エネルギーの変換過程という動的なパターンの意味を理解するために、
エコロジー(生態学)という概念が生まれたわけではない。
ダーウィンが持ち帰った目新しい動物たちが、
ロンドン近郊にある植物種では飼育できなかったからだ。
動物と植物の包括的な相互関係が、はじめて生物学の対象となった。
このサンプリングの手法は、
環境から自分を除外する単純なコラージュである。
初期の「何をサンプリングするか」よりも、
「自然をどんなにサンプリングしても、自然は模倣できない」
というメタフィジクスがエコロジーには不足しているのである。
エコロジーは到達すべき段階ではない。
月の引力を調整できないように。

キノコ雲の外破と内破

真空管が破裂することを、内破(implosion)という。
内側に向かって爆発するという意味である。
この概念は、正しくない。
内破は、重力現象として見るべきである。
ヒロシマの原爆は、空中爆発(explosion)であったから
爆発と共に強大な球状空間が真空化され、
ついに、内部に強力な吸引力が発生した。
このもう一つの重力はやがて、上昇する螺旋運動を形成し、
キノコ雲の球体を形成した。
原爆はけっして都市を吹き飛ばす爆発力だけではない。
原爆の瞬間を表したヒロシマ原爆資料館の最新のCGのように、
爆発の放射(=圧縮力)のみに注目する原爆の物理学には、
内部への吸引力としての張力は不在である。
秩序を見分ける方法は、
もっとも大きなパターンの存在を発見すること以外にない。
そのパターンは、概念によってはじめて投影される。
kinoko_01.jpg
映像1
最初の原爆のニュースは、共同通信社の特派員による手書きのイラストだった。
キノコ雲の下には、巨大な螺旋状のトルネードが描かれている。
kinoko_02.jpg
映像2
アメリカ空軍が撮影した高度1万メートル上空からのキノコ雲。
キノコ雲よりもトルネードの方が黒いのは、爆発によって形成された放射性物質を吸い上げているからだ。

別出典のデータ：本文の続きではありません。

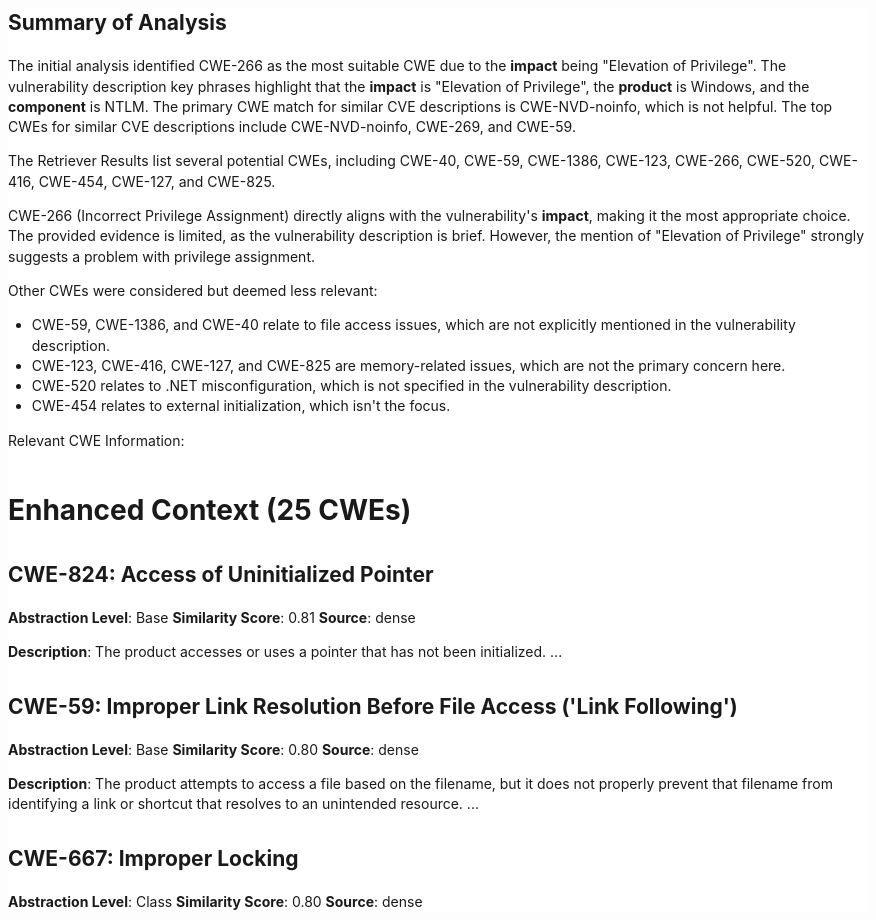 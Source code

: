 ## Summary of Analysis
The initial analysis identified CWE-266 as the most suitable CWE due to the **impact** being "Elevation of Privilege". The vulnerability description key phrases highlight that the **impact** is "Elevation of Privilege", the **product** is Windows, and the **component** is NTLM. The primary CWE match for similar CVE descriptions is CWE-NVD-noinfo, which is not helpful. The top CWEs for similar CVE descriptions include CWE-NVD-noinfo, CWE-269, and CWE-59.

The Retriever Results list several potential CWEs, including CWE-40, CWE-59, CWE-1386, CWE-123, CWE-266, CWE-520, CWE-416, CWE-454, CWE-127, and CWE-825.

CWE-266 (Incorrect Privilege Assignment) directly aligns with the vulnerability's **impact**, making it the most appropriate choice. The provided evidence is limited, as the vulnerability description is brief. However, the mention of "Elevation of Privilege" strongly suggests a problem with privilege assignment.

Other CWEs were considered but deemed less relevant:

*   CWE-59, CWE-1386, and CWE-40 relate to file access issues, which are not explicitly mentioned in the vulnerability description.
*   CWE-123, CWE-416, CWE-127, and CWE-825 are memory-related issues, which are not the primary concern here.
*   CWE-520 relates to .NET misconfiguration, which is not specified in the vulnerability description.
*   CWE-454 relates to external initialization, which isn't the focus.

Relevant CWE Information:

# Enhanced Context (25 CWEs)
## CWE-824: Access of Uninitialized Pointer
**Abstraction Level**: Base
**Similarity Score**: 0.81
**Source**: dense

**Description**:
The product accesses or uses a pointer that has not been initialized.
...
## CWE-59: Improper Link Resolution Before File Access ('Link Following')
**Abstraction Level**: Base
**Similarity Score**: 0.80
**Source**: dense

**Description**:
The product attempts to access a file based on the filename, but it does not properly prevent that filename from identifying a link or shortcut that resolves to an unintended resource.
...
## CWE-667: Improper Locking
**Abstraction Level**: Class
**Similarity Score**: 0.80
**Source**: dense

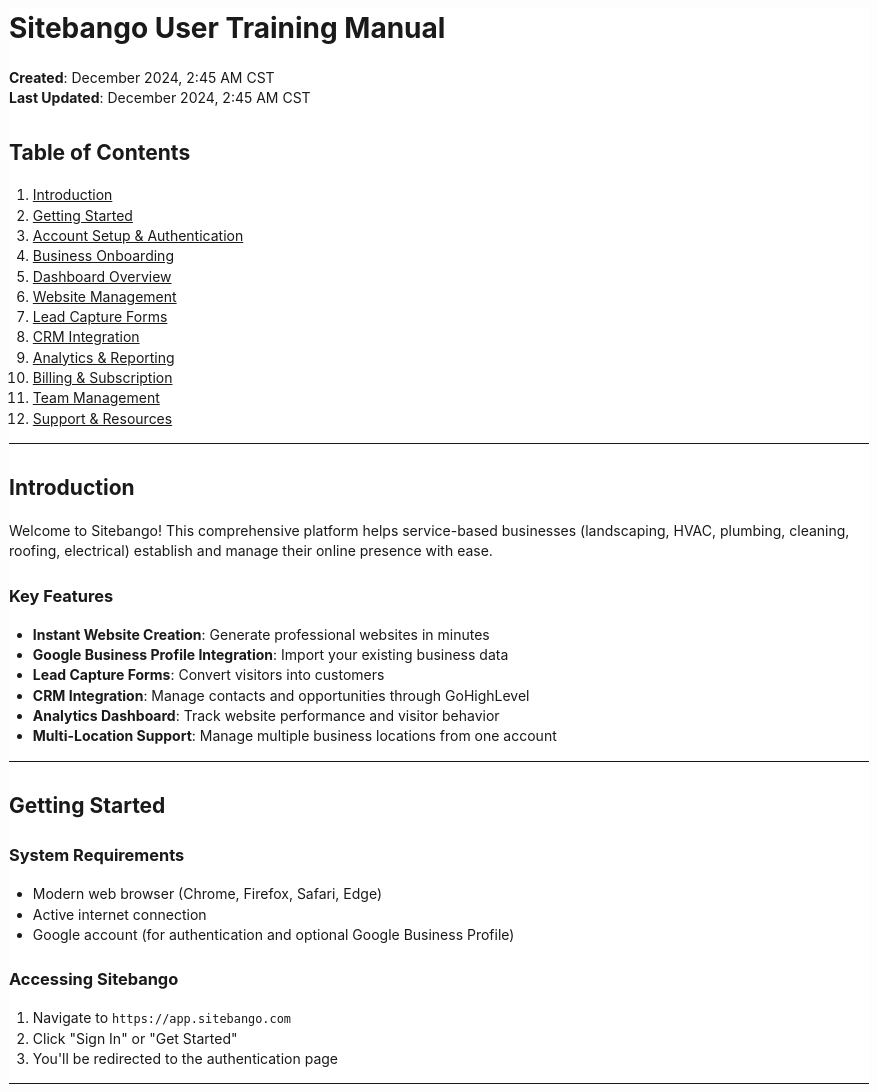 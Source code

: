 # Sitebango User Training Manual

**Created**: December 2024, 2:45 AM CST  
**Last Updated**: December 2024, 2:45 AM CST

## Table of Contents

1. [Introduction](#introduction)
2. [Getting Started](#getting-started)
3. [Account Setup & Authentication](#account-setup--authentication)
4. [Business Onboarding](#business-onboarding)
5. [Dashboard Overview](#dashboard-overview)
6. [Website Management](#website-management)
7. [Lead Capture Forms](#lead-capture-forms)
8. [CRM Integration](#crm-integration)
9. [Analytics & Reporting](#analytics--reporting)
10. [Billing & Subscription](#billing--subscription)
11. [Team Management](#team-management)
12. [Support & Resources](#support--resources)

---

## Introduction

Welcome to Sitebango! This comprehensive platform helps service-based businesses (landscaping, HVAC, plumbing, cleaning, roofing, electrical) establish and manage their online presence with ease.

### Key Features
- **Instant Website Creation**: Generate professional websites in minutes
- **Google Business Profile Integration**: Import your existing business data
- **Lead Capture Forms**: Convert visitors into customers
- **CRM Integration**: Manage contacts and opportunities through GoHighLevel
- **Analytics Dashboard**: Track website performance and visitor behavior
- **Multi-Location Support**: Manage multiple business locations from one account

---

## Getting Started

### System Requirements
- Modern web browser (Chrome, Firefox, Safari, Edge)
- Active internet connection
- Google account (for authentication and optional Google Business Profile)

### Accessing Sitebango
1. Navigate to `https://app.sitebango.com`
2. Click "Sign In" or "Get Started"
3. You'll be redirected to the authentication page

---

このキノコ雲は排気と吸引の機能を持っている巨大な掃除機と考えられる。電気ではなく、原子力で作動した最初の掃除機だ。
多くの瓦礫と死体、そして元安川の水を大量に吸引した。
これが後の黒い雨となって落下した。
ヒロシマに川がなければ、もっと被爆者は少なかっただろう。

レシピ

カレーのルーではなく、
カレー粉からカレーを最初に作ったのは、
小学3年生の時だ。
小さなカレー粉の缶に印刷されたレシピにある材料を切りそろえ、
必要な香辛料やオイルなどを同時に鍋で煮込んでいった。
レシピの手順をまったく無視しても、
味は同じと考えていた。
この合理化は見事に失敗した。
次の日、手順通りに従った結果とを比較する実験を思いついた。
その結果のあまりの違いから、レシピを尊重する習慣が生まれた。
レシピは秘法の集積かもしれない。
料理は見えない生化学反応の連続だ。
知識もまた同じである。
相互作用する順序やタイミングを無視すると、
かなりまずい結果になるだろう。
知識も複雑な生化学反応をする。
レシピ(recipe)とはreceiveであり、受け取ることである。
しかし、思考とは受け入れることではない以上、
思考のレシピは、存在しない。
思考の自発的な生化学反応は、個人の経験から生まれる。

序の口

原爆で破壊されたのが、第1の戦後、
吸い取られて、破綻したのが、第2の戦後、
その間、森も杉で破壊されてしまった。
これで、だいたい全部が貧しくなった。
しかし、これからが本当の始まりだ。
まだみんな、ゆう貯に現金があると思っているから。